• **Available records**:
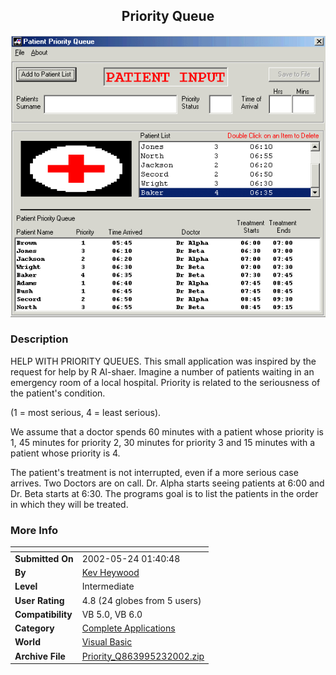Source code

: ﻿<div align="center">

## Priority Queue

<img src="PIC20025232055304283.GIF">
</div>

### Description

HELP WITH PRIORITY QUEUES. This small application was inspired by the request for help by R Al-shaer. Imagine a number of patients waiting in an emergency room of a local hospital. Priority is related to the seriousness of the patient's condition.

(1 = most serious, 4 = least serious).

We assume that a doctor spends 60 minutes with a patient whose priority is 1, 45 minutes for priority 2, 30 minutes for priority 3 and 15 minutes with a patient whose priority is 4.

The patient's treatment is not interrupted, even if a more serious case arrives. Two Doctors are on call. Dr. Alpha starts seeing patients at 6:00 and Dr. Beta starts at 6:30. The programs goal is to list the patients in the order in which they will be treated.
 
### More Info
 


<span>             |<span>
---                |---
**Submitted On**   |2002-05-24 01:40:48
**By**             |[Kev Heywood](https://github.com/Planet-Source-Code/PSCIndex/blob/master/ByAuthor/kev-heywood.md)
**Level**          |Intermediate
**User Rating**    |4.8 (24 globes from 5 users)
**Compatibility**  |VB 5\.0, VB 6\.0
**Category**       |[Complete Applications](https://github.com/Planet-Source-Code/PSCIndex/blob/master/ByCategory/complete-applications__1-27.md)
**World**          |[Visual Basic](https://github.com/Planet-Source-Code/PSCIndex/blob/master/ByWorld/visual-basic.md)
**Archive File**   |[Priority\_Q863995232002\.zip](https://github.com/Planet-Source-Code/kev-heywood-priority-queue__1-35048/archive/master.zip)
--
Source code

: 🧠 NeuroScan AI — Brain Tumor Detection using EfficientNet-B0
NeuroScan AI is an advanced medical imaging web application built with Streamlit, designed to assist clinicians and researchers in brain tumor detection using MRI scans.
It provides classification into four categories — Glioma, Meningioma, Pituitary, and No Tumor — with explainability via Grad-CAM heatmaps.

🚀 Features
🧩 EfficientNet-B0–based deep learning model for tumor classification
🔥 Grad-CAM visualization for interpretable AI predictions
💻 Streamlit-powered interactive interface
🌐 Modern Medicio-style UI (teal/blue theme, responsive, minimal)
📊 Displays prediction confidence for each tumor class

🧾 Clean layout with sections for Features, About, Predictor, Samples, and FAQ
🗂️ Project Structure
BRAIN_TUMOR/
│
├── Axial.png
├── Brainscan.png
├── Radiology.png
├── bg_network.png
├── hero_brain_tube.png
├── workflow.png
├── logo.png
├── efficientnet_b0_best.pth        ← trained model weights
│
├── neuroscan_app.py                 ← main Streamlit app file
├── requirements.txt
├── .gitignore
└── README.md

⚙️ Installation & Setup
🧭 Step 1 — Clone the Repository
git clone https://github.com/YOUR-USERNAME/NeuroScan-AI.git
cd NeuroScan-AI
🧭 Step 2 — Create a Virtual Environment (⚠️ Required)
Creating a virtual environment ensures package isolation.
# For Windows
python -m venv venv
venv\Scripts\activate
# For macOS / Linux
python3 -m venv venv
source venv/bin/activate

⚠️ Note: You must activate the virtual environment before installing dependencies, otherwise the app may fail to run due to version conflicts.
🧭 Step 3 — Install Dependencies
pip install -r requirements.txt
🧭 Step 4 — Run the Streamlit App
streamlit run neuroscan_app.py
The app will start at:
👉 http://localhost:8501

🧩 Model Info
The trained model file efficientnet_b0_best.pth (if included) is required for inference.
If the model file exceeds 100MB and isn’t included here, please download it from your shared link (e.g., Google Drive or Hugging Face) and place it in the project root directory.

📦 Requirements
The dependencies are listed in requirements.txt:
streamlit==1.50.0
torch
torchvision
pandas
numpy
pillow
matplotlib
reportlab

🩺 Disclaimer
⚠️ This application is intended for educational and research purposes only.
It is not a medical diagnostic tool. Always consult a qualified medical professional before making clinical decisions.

• **Your instructions**: Write down again, exactly as given, only the lines above that fall from the line with "BRAIN_TUMOR/" to the line with "research purposes only.", inclusive.

• **Reply to the task**:
BRAIN_TUMOR/
│
├── Axial.png
├── Brainscan.png
├── Radiology.png
├── bg_network.png
├── hero_brain_tube.png
├── workflow.png
├── logo.png
├── efficientnet_b0_best.pth        ← trained model weights
│
├── neuroscan_app.py                 ← main Streamlit app file
├── requirements.txt
├── .gitignore
└── README.md

⚙️ Installation & Setup
🧭 Step 1 — Clone the Repository
git clone https://github.com/YOUR-USERNAME/NeuroScan-AI.git
cd NeuroScan-AI
🧭 Step 2 — Create a Virtual Environment (⚠️ Required)
Creating a virtual environment ensures package isolation.
# For Windows
python -m venv venv
venv\Scripts\activate
# For macOS / Linux
python3 -m venv venv
source venv/bin/activate

⚠️ Note: You must activate the virtual environment before installing dependencies, otherwise the app may fail to run due to version conflicts.
🧭 Step 3 — Install Dependencies
pip install -r requirements.txt
🧭 Step 4 — Run the Streamlit App
streamlit run neuroscan_app.py
The app will start at:
👉 http://localhost:8501

🧩 Model Info
The trained model file efficientnet_b0_best.pth (if included) is required for inference.
If the model file exceeds 100MB and isn’t included here, please download it from your shared link (e.g., Google Drive or Hugging Face) and place it in the project root directory.

📦 Requirements
The dependencies are listed in requirements.txt:
streamlit==1.50.0
torch
torchvision
pandas
numpy
pillow
matplotlib
reportlab

🩺 Disclaimer
⚠️ This application is intended for educational and research purposes only.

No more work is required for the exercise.